# THE DATA

----

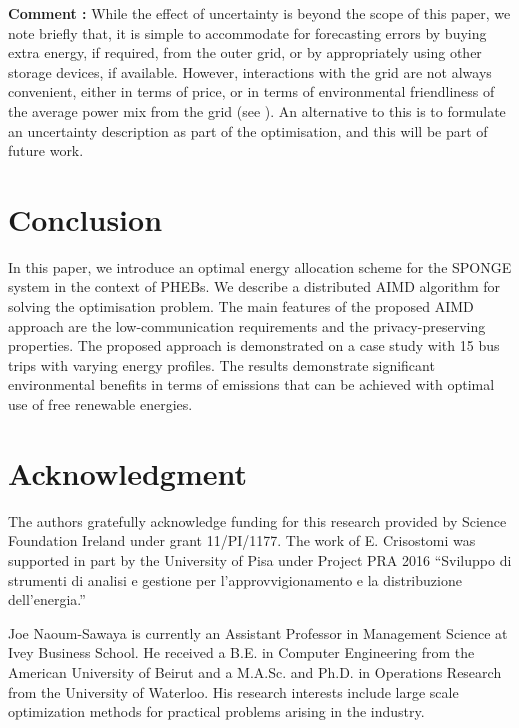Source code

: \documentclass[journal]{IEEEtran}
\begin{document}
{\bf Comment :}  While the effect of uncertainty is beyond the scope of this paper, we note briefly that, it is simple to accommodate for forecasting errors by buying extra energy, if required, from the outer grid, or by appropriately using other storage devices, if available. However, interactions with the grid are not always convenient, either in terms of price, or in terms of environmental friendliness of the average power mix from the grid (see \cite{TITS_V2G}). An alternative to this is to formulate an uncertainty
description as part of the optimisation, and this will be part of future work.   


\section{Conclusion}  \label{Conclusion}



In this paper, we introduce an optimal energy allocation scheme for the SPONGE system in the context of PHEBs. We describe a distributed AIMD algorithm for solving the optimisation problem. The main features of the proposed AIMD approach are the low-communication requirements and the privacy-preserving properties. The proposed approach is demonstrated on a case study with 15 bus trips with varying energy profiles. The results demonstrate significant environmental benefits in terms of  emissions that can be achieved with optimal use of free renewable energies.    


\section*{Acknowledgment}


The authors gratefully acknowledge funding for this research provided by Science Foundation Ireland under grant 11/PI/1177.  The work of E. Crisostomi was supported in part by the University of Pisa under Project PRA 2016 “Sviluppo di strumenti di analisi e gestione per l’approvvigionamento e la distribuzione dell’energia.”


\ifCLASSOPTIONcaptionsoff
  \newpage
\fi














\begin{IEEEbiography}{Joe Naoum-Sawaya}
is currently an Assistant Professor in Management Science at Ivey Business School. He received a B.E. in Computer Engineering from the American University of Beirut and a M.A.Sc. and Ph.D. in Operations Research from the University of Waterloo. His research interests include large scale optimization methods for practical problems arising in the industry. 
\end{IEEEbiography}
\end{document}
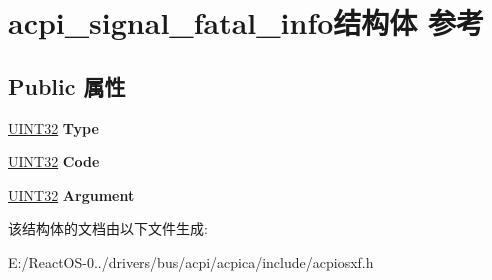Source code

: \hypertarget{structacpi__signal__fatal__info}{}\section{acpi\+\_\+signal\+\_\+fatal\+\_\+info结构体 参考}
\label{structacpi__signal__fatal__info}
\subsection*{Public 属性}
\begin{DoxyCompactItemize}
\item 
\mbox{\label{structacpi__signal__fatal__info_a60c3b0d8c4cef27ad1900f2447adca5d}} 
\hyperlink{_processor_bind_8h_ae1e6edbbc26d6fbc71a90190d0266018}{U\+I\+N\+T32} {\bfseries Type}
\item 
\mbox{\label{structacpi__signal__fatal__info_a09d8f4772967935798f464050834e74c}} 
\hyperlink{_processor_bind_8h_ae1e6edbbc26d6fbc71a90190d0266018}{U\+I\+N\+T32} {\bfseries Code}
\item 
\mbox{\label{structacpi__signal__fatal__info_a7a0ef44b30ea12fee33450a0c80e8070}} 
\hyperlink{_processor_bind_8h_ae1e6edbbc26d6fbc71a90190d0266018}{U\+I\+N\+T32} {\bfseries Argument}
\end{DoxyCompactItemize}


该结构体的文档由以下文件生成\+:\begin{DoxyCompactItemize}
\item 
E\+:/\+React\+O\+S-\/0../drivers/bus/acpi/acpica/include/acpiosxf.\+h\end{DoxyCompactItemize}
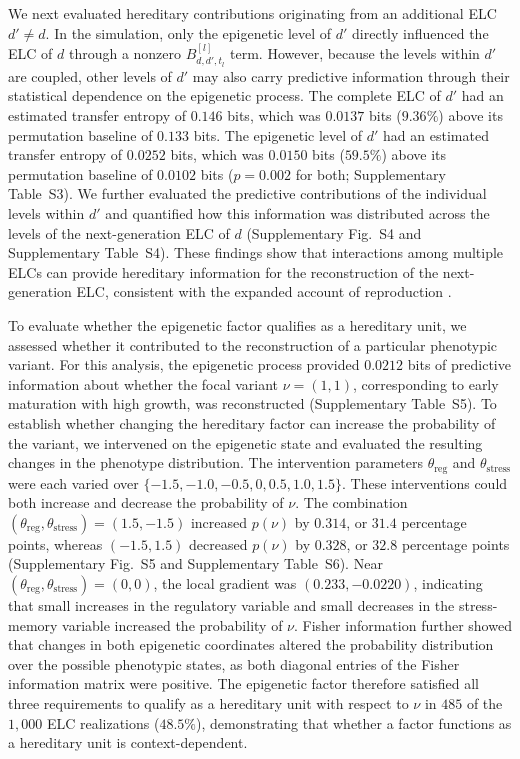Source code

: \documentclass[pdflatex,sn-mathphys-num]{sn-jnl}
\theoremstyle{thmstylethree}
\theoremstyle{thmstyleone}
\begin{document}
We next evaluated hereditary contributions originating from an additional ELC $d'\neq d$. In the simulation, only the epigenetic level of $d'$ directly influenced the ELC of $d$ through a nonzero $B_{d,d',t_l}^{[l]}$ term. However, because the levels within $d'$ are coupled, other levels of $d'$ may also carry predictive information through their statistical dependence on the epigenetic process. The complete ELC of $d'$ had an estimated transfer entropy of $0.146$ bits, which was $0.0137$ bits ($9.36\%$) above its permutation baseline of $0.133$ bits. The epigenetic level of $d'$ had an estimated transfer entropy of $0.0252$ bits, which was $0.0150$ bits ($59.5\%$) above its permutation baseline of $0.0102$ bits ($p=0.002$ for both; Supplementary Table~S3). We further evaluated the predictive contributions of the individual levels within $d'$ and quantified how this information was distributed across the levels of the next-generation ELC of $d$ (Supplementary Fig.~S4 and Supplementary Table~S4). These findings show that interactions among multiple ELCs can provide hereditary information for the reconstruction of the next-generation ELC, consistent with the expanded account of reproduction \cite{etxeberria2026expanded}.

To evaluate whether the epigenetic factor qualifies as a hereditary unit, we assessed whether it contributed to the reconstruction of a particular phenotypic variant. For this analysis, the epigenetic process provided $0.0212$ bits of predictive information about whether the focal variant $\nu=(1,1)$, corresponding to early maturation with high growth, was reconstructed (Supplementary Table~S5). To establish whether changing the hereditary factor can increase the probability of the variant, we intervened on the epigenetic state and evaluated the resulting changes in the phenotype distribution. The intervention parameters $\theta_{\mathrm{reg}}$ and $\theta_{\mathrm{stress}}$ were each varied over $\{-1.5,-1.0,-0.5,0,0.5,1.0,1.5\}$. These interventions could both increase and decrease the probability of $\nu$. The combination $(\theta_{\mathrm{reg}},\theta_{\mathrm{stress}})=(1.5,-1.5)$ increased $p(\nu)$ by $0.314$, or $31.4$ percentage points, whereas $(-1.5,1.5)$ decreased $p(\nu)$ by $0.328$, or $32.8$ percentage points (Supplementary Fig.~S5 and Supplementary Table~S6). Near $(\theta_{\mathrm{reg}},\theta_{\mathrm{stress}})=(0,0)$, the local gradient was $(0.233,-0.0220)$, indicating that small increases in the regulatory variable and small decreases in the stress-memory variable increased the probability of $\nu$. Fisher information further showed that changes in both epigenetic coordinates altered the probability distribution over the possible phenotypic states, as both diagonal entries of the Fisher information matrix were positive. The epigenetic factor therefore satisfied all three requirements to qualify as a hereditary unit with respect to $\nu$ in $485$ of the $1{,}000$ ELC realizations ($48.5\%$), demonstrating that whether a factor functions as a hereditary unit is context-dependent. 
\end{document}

----

# WORK TASK
All of the data is to be returned exactly, with no pictures included.

# SOLUTION FOR THIS PROBLEM
Source code

: \documentclass[journal]{IEEEtran}
\begin{document}
{\bf Comment :}  While the effect of uncertainty is beyond the scope of this paper, we note briefly that, it is simple to accommodate for forecasting errors by buying extra energy, if required, from the outer grid, or by appropriately using other storage devices, if available. However, interactions with the grid are not always convenient, either in terms of price, or in terms of environmental friendliness of the average power mix from the grid (see \cite{TITS_V2G}). An alternative to this is to formulate an uncertainty
description as part of the optimisation, and this will be part of future work.   


\section{Conclusion}  \label{Conclusion}



In this paper, we introduce an optimal energy allocation scheme for the SPONGE system in the context of PHEBs. We describe a distributed AIMD algorithm for solving the optimisation problem. The main features of the proposed AIMD approach are the low-communication requirements and the privacy-preserving properties. The proposed approach is demonstrated on a case study with 15 bus trips with varying energy profiles. The results demonstrate significant environmental benefits in terms of  emissions that can be achieved with optimal use of free renewable energies.    


\section*{Acknowledgment}


The authors gratefully acknowledge funding for this research provided by Science Foundation Ireland under grant 11/PI/1177.  The work of E. Crisostomi was supported in part by the University of Pisa under Project PRA 2016 “Sviluppo di strumenti di analisi e gestione per l’approvvigionamento e la distribuzione dell’energia.”


\ifCLASSOPTIONcaptionsoff
  \newpage
\fi














\begin{IEEEbiography}{Joe Naoum-Sawaya}
is currently an Assistant Professor in Management Science at Ivey Business School. He received a B.E. in Computer Engineering from the American University of Beirut and a M.A.Sc. and Ph.D. in Operations Research from the University of Waterloo. His research interests include large scale optimization methods for practical problems arising in the industry. 
\end{IEEEbiography}
\end{document}
Source code

: \hypertarget{structacpi__signal__fatal__info}{}\section{acpi\+\_\+signal\+\_\+fatal\+\_\+info结构体 参考}
\label{structacpi__signal__fatal__info}
\subsection*{Public 属性}
\begin{DoxyCompactItemize}
\item 
\mbox{\label{structacpi__signal__fatal__info_a60c3b0d8c4cef27ad1900f2447adca5d}} 
\hyperlink{_processor_bind_8h_ae1e6edbbc26d6fbc71a90190d0266018}{U\+I\+N\+T32} {\bfseries Type}
\item 
\mbox{\label{structacpi__signal__fatal__info_a09d8f4772967935798f464050834e74c}} 
\hyperlink{_processor_bind_8h_ae1e6edbbc26d6fbc71a90190d0266018}{U\+I\+N\+T32} {\bfseries Code}
\item 
\mbox{\label{structacpi__signal__fatal__info_a7a0ef44b30ea12fee33450a0c80e8070}} 
\hyperlink{_processor_bind_8h_ae1e6edbbc26d6fbc71a90190d0266018}{U\+I\+N\+T32} {\bfseries Argument}
\end{DoxyCompactItemize}


该结构体的文档由以下文件生成\+:\begin{DoxyCompactItemize}
\item 
E\+:/\+React\+O\+S-\/0../drivers/bus/acpi/acpica/include/acpiosxf.\+h\end{DoxyCompactItemize}
Source code

: \documentclass[pdflatex,sn-mathphys-num]{sn-jnl}
\theoremstyle{thmstylethree}
\theoremstyle{thmstyleone}
\begin{document}
We next evaluated hereditary contributions originating from an additional ELC $d'\neq d$. In the simulation, only the epigenetic level of $d'$ directly influenced the ELC of $d$ through a nonzero $B_{d,d',t_l}^{[l]}$ term. However, because the levels within $d'$ are coupled, other levels of $d'$ may also carry predictive information through their statistical dependence on the epigenetic process. The complete ELC of $d'$ had an estimated transfer entropy of $0.146$ bits, which was $0.0137$ bits ($9.36\%$) above its permutation baseline of $0.133$ bits. The epigenetic level of $d'$ had an estimated transfer entropy of $0.0252$ bits, which was $0.0150$ bits ($59.5\%$) above its permutation baseline of $0.0102$ bits ($p=0.002$ for both; Supplementary Table~S3). We further evaluated the predictive contributions of the individual levels within $d'$ and quantified how this information was distributed across the levels of the next-generation ELC of $d$ (Supplementary Fig.~S4 and Supplementary Table~S4). These findings show that interactions among multiple ELCs can provide hereditary information for the reconstruction of the next-generation ELC, consistent with the expanded account of reproduction \cite{etxeberria2026expanded}.

To evaluate whether the epigenetic factor qualifies as a hereditary unit, we assessed whether it contributed to the reconstruction of a particular phenotypic variant. For this analysis, the epigenetic process provided $0.0212$ bits of predictive information about whether the focal variant $\nu=(1,1)$, corresponding to early maturation with high growth, was reconstructed (Supplementary Table~S5). To establish whether changing the hereditary factor can increase the probability of the variant, we intervened on the epigenetic state and evaluated the resulting changes in the phenotype distribution. The intervention parameters $\theta_{\mathrm{reg}}$ and $\theta_{\mathrm{stress}}$ were each varied over $\{-1.5,-1.0,-0.5,0,0.5,1.0,1.5\}$. These interventions could both increase and decrease the probability of $\nu$. The combination $(\theta_{\mathrm{reg}},\theta_{\mathrm{stress}})=(1.5,-1.5)$ increased $p(\nu)$ by $0.314$, or $31.4$ percentage points, whereas $(-1.5,1.5)$ decreased $p(\nu)$ by $0.328$, or $32.8$ percentage points (Supplementary Fig.~S5 and Supplementary Table~S6). Near $(\theta_{\mathrm{reg}},\theta_{\mathrm{stress}})=(0,0)$, the local gradient was $(0.233,-0.0220)$, indicating that small increases in the regulatory variable and small decreases in the stress-memory variable increased the probability of $\nu$. Fisher information further showed that changes in both epigenetic coordinates altered the probability distribution over the possible phenotypic states, as both diagonal entries of the Fisher information matrix were positive. The epigenetic factor therefore satisfied all three requirements to qualify as a hereditary unit with respect to $\nu$ in $485$ of the $1{,}000$ ELC realizations ($48.5\%$), demonstrating that whether a factor functions as a hereditary unit is context-dependent. 
\end{document}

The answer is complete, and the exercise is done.